(Beginning of Materials provided)
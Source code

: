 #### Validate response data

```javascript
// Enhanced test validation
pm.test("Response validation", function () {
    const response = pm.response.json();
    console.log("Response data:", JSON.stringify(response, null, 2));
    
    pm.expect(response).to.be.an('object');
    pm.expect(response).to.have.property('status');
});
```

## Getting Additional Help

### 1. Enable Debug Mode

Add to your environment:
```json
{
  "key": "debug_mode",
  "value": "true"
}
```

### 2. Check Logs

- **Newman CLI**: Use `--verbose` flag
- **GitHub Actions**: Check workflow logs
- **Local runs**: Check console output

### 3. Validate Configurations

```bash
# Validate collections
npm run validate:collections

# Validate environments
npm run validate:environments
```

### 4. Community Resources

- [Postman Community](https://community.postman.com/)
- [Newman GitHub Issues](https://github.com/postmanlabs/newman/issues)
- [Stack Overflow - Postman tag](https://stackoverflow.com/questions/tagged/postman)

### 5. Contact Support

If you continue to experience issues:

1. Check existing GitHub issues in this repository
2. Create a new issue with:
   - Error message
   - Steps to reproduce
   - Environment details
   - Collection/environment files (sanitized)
(End of Materials provided)
● Exercise objective: From the line containing "- Error message" to the final line of the data above, transcribe every line exactly and nothing more.

● Solution for this task:
   - Error message
   - Steps to reproduce
   - Environment details
   - Collection/environment files (sanitized)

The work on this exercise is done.